[Extracted records]
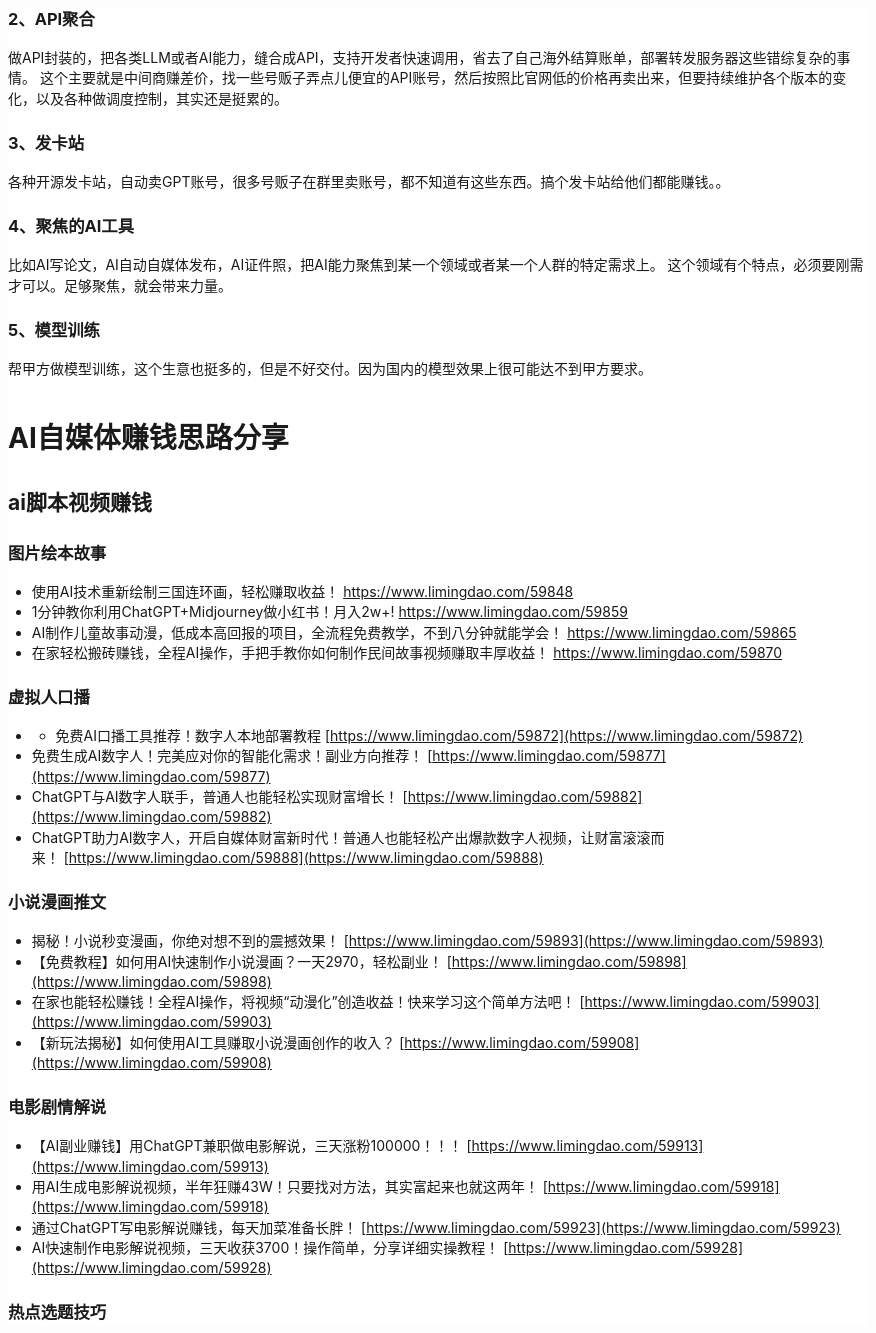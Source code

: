### 2、API聚合
做API封装的，把各类LLM或者AI能力，缝合成API，支持开发者快速调用，省去了自己海外结算账单，部署转发服务器这些错综复杂的事情。
这个主要就是中间商赚差价，找一些号贩子弄点儿便宜的API账号，然后按照比官网低的价格再卖出来，但要持续维护各个版本的变化，以及各种做调度控制，其实还是挺累的。

### 3、发卡站
各种开源发卡站，自动卖GPT账号，很多号贩子在群里卖账号，都不知道有这些东西。搞个发卡站给他们都能赚钱。。

### 4、聚焦的AI工具
比如AI写论文，AI自动自媒体发布，AI证件照，把AI能力聚焦到某一个领域或者某一个人群的特定需求上。
这个领域有个特点，必须要刚需才可以。足够聚焦，就会带来力量。

### 5、模型训练
帮甲方做模型训练，这个生意也挺多的，但是不好交付。因为国内的模型效果上很可能达不到甲方要求。

# AI自媒体赚钱思路分享
## ai脚本视频赚钱
### 图片绘本故事
- 使用AI技术重新绘制三国连环画，轻松赚取收益！ https://www.limingdao.com/59848
- 1分钟教你利用ChatGPT+Midjourney做小红书！月入2w+! https://www.limingdao.com/59859
- AI制作儿童故事动漫，低成本高回报的项目，全流程免费教学，不到八分钟就能学会！ https://www.limingdao.com/59865
- 在家轻松搬砖赚钱，全程AI操作，手把手教你如何制作民间故事视频赚取丰厚收益！ https://www.limingdao.com/59870
### 虚拟人口播
- - 免费AI口播工具推荐！数字人本地部署教程 [https://www.limingdao.com/59872](https://www.limingdao.com/59872)
- 免费生成AI数字人！完美应对你的智能化需求！副业方向推荐！ [https://www.limingdao.com/59877](https://www.limingdao.com/59877)
- ChatGPT与AI数字人联手，普通人也能轻松实现财富增长！ [https://www.limingdao.com/59882](https://www.limingdao.com/59882)
- ChatGPT助力AI数字人，开启自媒体财富新时代！普通人也能轻松产出爆款数字人视频，让财富滚滚而来！ [https://www.limingdao.com/59888](https://www.limingdao.com/59888)
### 小说漫画推文

- 揭秘！小说秒变漫画，你绝对想不到的震撼效果！ [https://www.limingdao.com/59893](https://www.limingdao.com/59893)
- 【免费教程】如何用AI快速制作小说漫画？一天2970，轻松副业！ [https://www.limingdao.com/59898](https://www.limingdao.com/59898)
- 在家也能轻松赚钱！全程AI操作，将视频“动漫化”创造收益！快来学习这个简单方法吧！ [https://www.limingdao.com/59903](https://www.limingdao.com/59903)
- 【新玩法揭秘】如何使用AI工具赚取小说漫画创作的收入？ [https://www.limingdao.com/59908](https://www.limingdao.com/59908)
### 电影剧情解说

- 【AI副业赚钱】用ChatGPT兼职做电影解说，三天涨粉100000！！！ [https://www.limingdao.com/59913](https://www.limingdao.com/59913)
- 用AI生成电影解说视频，半年狂赚43W！只要找对方法，其实富起来也就这两年！ [https://www.limingdao.com/59918](https://www.limingdao.com/59918)
- 通过ChatGPT写电影解说赚钱，每天加菜准备长胖！ [https://www.limingdao.com/59923](https://www.limingdao.com/59923)
- AI快速制作电影解说视频，三天收获3700！操作简单，分享详细实操教程！ [https://www.limingdao.com/59928](https://www.limingdao.com/59928)

### [](https://www.limingdao.com/?golink=aHR0cHM6Ly9naXRodWIuY29tL2JsZWVkbGluZS9haW1vbmV5aHVudGVyIyVFNyU4MyVBRCVFNyU4MiVCOSVFOSU4MCU4OSVFOSVBMiU5OCVFNiU4QSU4MCVFNSVCNyVBNw==)热点选题技巧
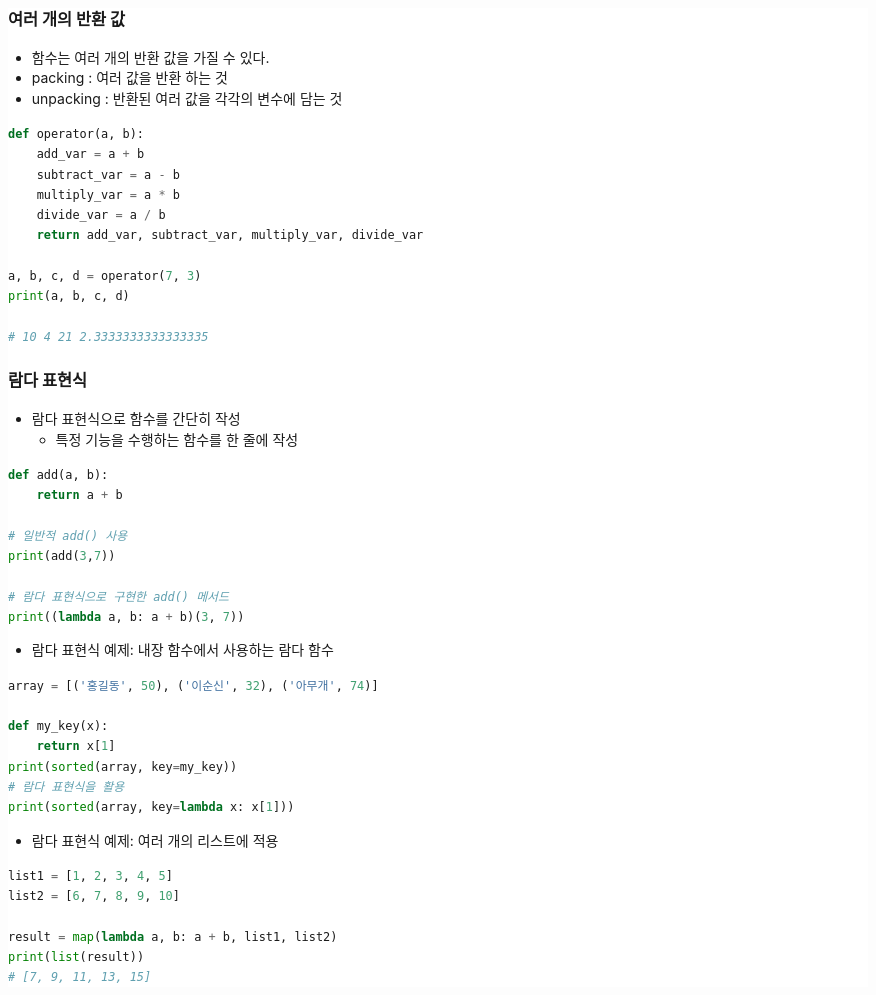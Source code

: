 ### 여러 개의 반환 값

- 함수는 여러 개의 반환 값을 가질 수 있다.
- packing : 여러 값을 반환 하는 것
- unpacking : 반환된 여러 값을 각각의 변수에 담는 것

```python
def operator(a, b):
    add_var = a + b
    subtract_var = a - b
    multiply_var = a * b
    divide_var = a / b
    return add_var, subtract_var, multiply_var, divide_var

a, b, c, d = operator(7, 3)
print(a, b, c, d)

# 10 4 21 2.3333333333333335
```



### 람다 표현식

- 람다 표현식으로 함수를 간단히 작성
  - 특정 기능을 수행하는 함수를 한 줄에 작성

```python
def add(a, b):
    return a + b

# 일반적 add() 사용
print(add(3,7))

# 람다 표현식으로 구현한 add() 메서드
print((lambda a, b: a + b)(3, 7))
```

- 람다 표현식 예제: 내장 함수에서 사용하는 람다 함수

```python
array = [('홍길동', 50), ('이순신', 32), ('아무개', 74)]

def my_key(x):
    return x[1]
print(sorted(array, key=my_key))
# 람다 표현식을 활용
print(sorted(array, key=lambda x: x[1]))
```

- 람다 표현식 예제: 여러 개의 리스트에 적용

```python
list1 = [1, 2, 3, 4, 5]
list2 = [6, 7, 8, 9, 10]

result = map(lambda a, b: a + b, list1, list2)
print(list(result))
# [7, 9, 11, 13, 15]
```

[Problem details] Above are the lines; repeat exactly the ones from the line containing "- 揭秘！小说秒变漫画，你绝" down to the line containing "- 通过ChatGPT写电影", both inclusive.

[Response box]
- 揭秘！小说秒变漫画，你绝对想不到的震撼效果！ [https://www.limingdao.com/59893](https://www.limingdao.com/59893)
- 【免费教程】如何用AI快速制作小说漫画？一天2970，轻松副业！ [https://www.limingdao.com/59898](https://www.limingdao.com/59898)
- 在家也能轻松赚钱！全程AI操作，将视频“动漫化”创造收益！快来学习这个简单方法吧！ [https://www.limingdao.com/59903](https://www.limingdao.com/59903)
- 【新玩法揭秘】如何使用AI工具赚取小说漫画创作的收入？ [https://www.limingdao.com/59908](https://www.limingdao.com/59908)
### 电影剧情解说

- 【AI副业赚钱】用ChatGPT兼职做电影解说，三天涨粉100000！！！ [https://www.limingdao.com/59913](https://www.limingdao.com/59913)
- 用AI生成电影解说视频，半年狂赚43W！只要找对方法，其实富起来也就这两年！ [https://www.limingdao.com/59918](https://www.limingdao.com/59918)
- 通过ChatGPT写电影解说赚钱，每天加菜准备长胖！ [https://www.limingdao.com/59923](https://www.limingdao.com/59923)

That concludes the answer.